Volume 18 • Issue 20 | October 07 - 13, 2005

photo by Brigitte LaCombe
Cartographer of grief: Didion maps her dark places in new memoir

By Sari Globerman

On December 30, 2003, five days after their daughter, Quintana Roo Dunne Michael, was hospitalized for pneumonia, Joan Didion’s husband, John Gregory Dunne, suffered a fatal heart attack while sitting down to dinner. So sudden was his death, so ordinary were the circumstances that Didion first took it for a joke. “John was talking,” she writes, with characteristic understatement. “Then he wasn’t.”

In her latest book, “The Year of Magical Thinking”, Didion attempts “to make sense of the period that followed, weeks and then months that cut loose any fixed idea I had ever had about death, about illness, about probability and luck, about good fortune and bad, about marriage and children and memory, about grief, about ways in which people do and do not deal with the fact that life ends, about the shallowness of sanity, about life itself.”

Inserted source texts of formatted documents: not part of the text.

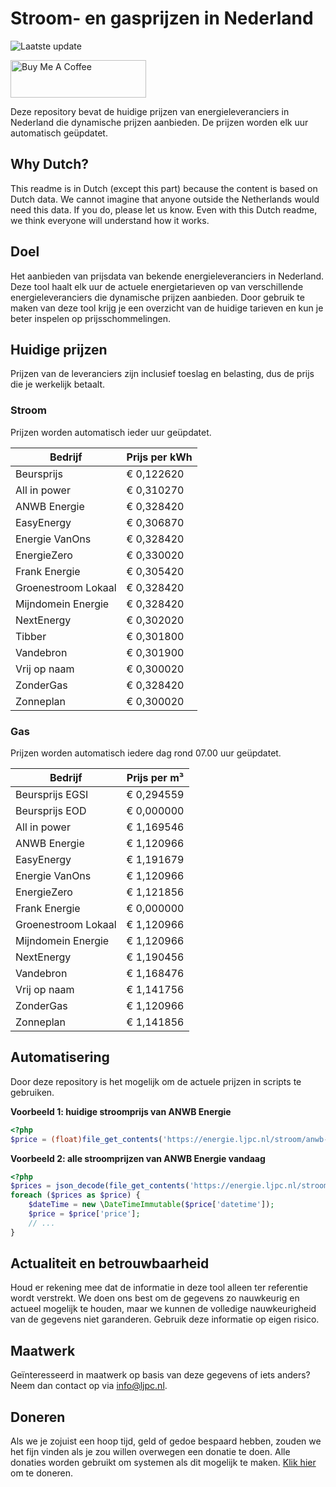 # Stroom- en gasprijzen in Nederland

![Laatste update](https://img.shields.io/badge/laatste%20update-2024--01--17%2015%3A00%20CET-brightgreen)

<a href="https://www.buymeacoffee.com/Lars-" target="_blank"><img src="https://cdn.buymeacoffee.com/buttons/v2/default-orange.png" alt="Buy Me A Coffee" height="60" style="height: 60px !important;width: 217px !important;" ></a>

Deze repository bevat de huidige prijzen van energieleveranciers in Nederland die dynamische prijzen aanbieden. De prijzen worden elk uur automatisch geüpdatet.

## Why Dutch?

This readme is in Dutch (except this part) because the content is based on Dutch data. We cannot imagine that anyone outside the Netherlands would need this data. If you do, please let us know. Even with this Dutch readme, we think
everyone will understand how it works.

## Doel

Het aanbieden van prijsdata van bekende energieleveranciers in Nederland. Deze tool haalt elk uur de actuele energietarieven op van verschillende energieleveranciers die dynamische prijzen aanbieden. Door gebruik te maken van deze tool
krijg je een overzicht van de huidige tarieven en kun je beter inspelen op prijsschommelingen.

## Huidige prijzen

Prijzen van de leveranciers zijn inclusief toeslag en belasting, dus de prijs die je werkelijk betaalt.

### Stroom

Prijzen worden automatisch ieder uur geüpdatet.

 Bedrijf | Prijs per kWh 
---------|---------------
Beursprijs | € 0,122620
All in power | € 0,310270
ANWB Energie | € 0,328420
EasyEnergy | € 0,306870
Energie VanOns | € 0,328420
EnergieZero | € 0,330020
Frank Energie | € 0,305420
Groenestroom Lokaal | € 0,328420
Mijndomein Energie | € 0,328420
NextEnergy | € 0,302020
Tibber | € 0,301800
Vandebron | € 0,301900
Vrij op naam | € 0,300020
ZonderGas | € 0,328420
Zonneplan | € 0,300020


### Gas

Prijzen worden automatisch iedere dag rond 07.00 uur geüpdatet.

 Bedrijf | Prijs per m³ 
---------|--------------
Beursprijs EGSI | € 0,294559
Beursprijs EOD | € 0,000000
All in power | € 1,169546
ANWB Energie | € 1,120966
EasyEnergy | € 1,191679
Energie VanOns | € 1,120966
EnergieZero | € 1,121856
Frank Energie | € 0,000000
Groenestroom Lokaal | € 1,120966
Mijndomein Energie | € 1,120966
NextEnergy | € 1,190456
Vandebron | € 1,168476
Vrij op naam | € 1,141756
ZonderGas | € 1,120966
Zonneplan | € 1,141856


## Automatisering

Door deze repository is het mogelijk om de actuele prijzen in scripts te gebruiken.

**Voorbeeld 1: huidige stroomprijs van ANWB Energie**

```php
<?php
$price = (float)file_get_contents('https://energie.ljpc.nl/stroom/anwb-energie-nu.txt');

```

**Voorbeeld 2: alle stroomprijzen van ANWB Energie vandaag**

```php
<?php
$prices = json_decode(file_get_contents('https://energie.ljpc.nl/stroom/all-in-power-vandaag.json'),true);
foreach ($prices as $price) {
    $dateTime = new \DateTimeImmutable($price['datetime']);
    $price = $price['price'];
    // ...
}
```

## Actualiteit en betrouwbaarheid

Houd er rekening mee dat de informatie in deze tool alleen ter referentie wordt verstrekt. We doen ons best om de gegevens zo nauwkeurig en actueel mogelijk te houden, maar we kunnen de volledige nauwkeurigheid van de gegevens niet
garanderen. Gebruik deze informatie op eigen risico.

## Maatwerk

Geïnteresseerd in maatwerk op basis van deze gegevens of iets anders? Neem dan contact op
via [info@ljpc.nl](mailto:info@ljpc.nl?subject=Energie%20prijzen).

## Doneren

Als we je zojuist een hoop tijd, geld of gedoe bespaard hebben, zouden we het fijn vinden als je zou willen overwegen een
donatie te doen. Alle donaties worden gebruikt om systemen als dit mogelijk te
maken. [Klik hier](https://www.buymeacoffee.com/Lars-) om te doneren.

Like some expert cartographer of grief, she traces the complicated pathways of sorrow. She “goes to the literature,” to T.S. Eliot and Gerard Manley Hopkins, the Merck Manual, Sigmund Freud, and Emily Post, to try to understand how we explain and experience grief. She treads and re-treads over the same scenes, looking at them, as if through a kaleidoscope, for new angles, new patterns, the glimmer of possibility that there is a pot of gold at the end of the rainbow—a different outcome for the same devastating event, an outcome where Dunne comes home and needs his shoes, which Didion cannot bear to throw out, just in case.

This is the magical thinking: the inability to throw out shoes should Dunne return, the unwillingness to change the outgoing answering machine message, the hesitation to allow the obituary to run because that would tell the world that Dunne is dead and that would be a lie. But if the thinking is magical, the writing is as real and raw as it gets. As always, Didion’s sentences are smooth as polished stones; the language is exacting. Although the subject matter is as intimate as her other personal essays — the book is as much a meditation on her marriage as grief — it lacks the excessive emotion and manipulative hand-wringing that so many modern memoirs rely on to evoke loss. As we’ve come to expect from Didion, there is not a promiscuous adjective in sight.

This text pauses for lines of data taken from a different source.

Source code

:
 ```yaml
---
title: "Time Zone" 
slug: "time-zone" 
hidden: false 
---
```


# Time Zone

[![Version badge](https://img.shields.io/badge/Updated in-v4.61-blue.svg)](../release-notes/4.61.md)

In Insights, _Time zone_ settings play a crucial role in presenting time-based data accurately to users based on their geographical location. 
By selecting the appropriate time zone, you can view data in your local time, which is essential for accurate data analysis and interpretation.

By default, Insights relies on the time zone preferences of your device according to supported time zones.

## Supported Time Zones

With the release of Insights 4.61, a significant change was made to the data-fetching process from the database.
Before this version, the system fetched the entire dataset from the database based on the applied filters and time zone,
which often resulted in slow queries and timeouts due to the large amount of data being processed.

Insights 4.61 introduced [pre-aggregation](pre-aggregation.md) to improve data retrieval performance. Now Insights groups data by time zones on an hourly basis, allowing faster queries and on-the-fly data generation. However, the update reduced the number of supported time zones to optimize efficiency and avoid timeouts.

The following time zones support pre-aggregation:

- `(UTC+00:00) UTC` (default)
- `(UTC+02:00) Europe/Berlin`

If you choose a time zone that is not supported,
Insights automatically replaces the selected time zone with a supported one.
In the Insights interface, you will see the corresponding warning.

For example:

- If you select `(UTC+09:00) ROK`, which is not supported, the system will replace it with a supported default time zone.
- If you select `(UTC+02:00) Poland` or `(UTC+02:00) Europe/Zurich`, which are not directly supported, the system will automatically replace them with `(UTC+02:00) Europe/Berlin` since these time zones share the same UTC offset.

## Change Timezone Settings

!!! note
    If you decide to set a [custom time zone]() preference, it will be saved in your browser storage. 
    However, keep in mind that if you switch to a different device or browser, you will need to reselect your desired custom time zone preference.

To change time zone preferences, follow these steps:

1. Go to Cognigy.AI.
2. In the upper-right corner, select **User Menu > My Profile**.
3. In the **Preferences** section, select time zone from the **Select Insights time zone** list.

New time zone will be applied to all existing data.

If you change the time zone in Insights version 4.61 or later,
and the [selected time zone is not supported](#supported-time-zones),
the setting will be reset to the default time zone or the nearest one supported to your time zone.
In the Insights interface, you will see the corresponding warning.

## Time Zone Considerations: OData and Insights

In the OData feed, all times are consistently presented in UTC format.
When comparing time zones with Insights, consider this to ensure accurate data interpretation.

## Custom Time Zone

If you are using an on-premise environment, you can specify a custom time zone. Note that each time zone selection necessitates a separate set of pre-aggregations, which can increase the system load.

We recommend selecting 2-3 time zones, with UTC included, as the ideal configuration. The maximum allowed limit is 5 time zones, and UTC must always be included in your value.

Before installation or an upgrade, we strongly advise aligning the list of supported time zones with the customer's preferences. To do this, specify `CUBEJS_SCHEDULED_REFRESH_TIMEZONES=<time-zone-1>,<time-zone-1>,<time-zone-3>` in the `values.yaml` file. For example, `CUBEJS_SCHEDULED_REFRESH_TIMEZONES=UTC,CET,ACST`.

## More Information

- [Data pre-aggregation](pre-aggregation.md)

Instead, there is repetition, scenes and phrases that are sounded again and again: “Life changes fast. Life changes in the instant. You sit down to dinner and life as you know it ends.” Like skipped stones across a glassy pond, the reiteration of these phrases cast ripples across the “impenetrable polish” of Didion’s prose. Grief, as she notes, comes in waves, and these sentences, said over and over again as if an incantation, rock the reader along with her. Their cumulative effect is devastating.

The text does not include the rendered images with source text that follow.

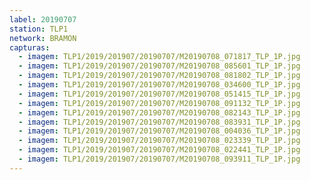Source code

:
 ```yaml
---
label: 20190707
station: TLP1
network: BRAMON
capturas:
  - imagem: TLP1/2019/201907/20190707/M20190708_071817_TLP_1P.jpg
  - imagem: TLP1/2019/201907/20190707/M20190708_085601_TLP_1P.jpg
  - imagem: TLP1/2019/201907/20190707/M20190708_081802_TLP_1P.jpg
  - imagem: TLP1/2019/201907/20190707/M20190708_034600_TLP_1P.jpg
  - imagem: TLP1/2019/201907/20190707/M20190708_051415_TLP_1P.jpg
  - imagem: TLP1/2019/201907/20190707/M20190708_091132_TLP_1P.jpg
  - imagem: TLP1/2019/201907/20190707/M20190708_082143_TLP_1P.jpg
  - imagem: TLP1/2019/201907/20190707/M20190708_083931_TLP_1P.jpg
  - imagem: TLP1/2019/201907/20190707/M20190708_004036_TLP_1P.jpg
  - imagem: TLP1/2019/201907/20190707/M20190708_023339_TLP_1P.jpg
  - imagem: TLP1/2019/201907/20190707/M20190708_022441_TLP_1P.jpg
  - imagem: TLP1/2019/201907/20190707/M20190708_093911_TLP_1P.jpg
---
```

But just as Didion takes us into the dark heart of grief, she also leads us away from the riptide of madness back towards the shallows. By the end of the book, she knows that “if we are to live ourselves there comes a point at which we must relinquish the dead, let them go, keep them dead. Let them become the photograph on the table. Let them become the name on the trust accounts. Let go of them in the water.” And in this, her book becomes more than a consideration of grief, more than a candid and insightful account of an unusual and successful marriage, but a kind of manual for mourning, for finding the meaning, and ultimately, for moving on.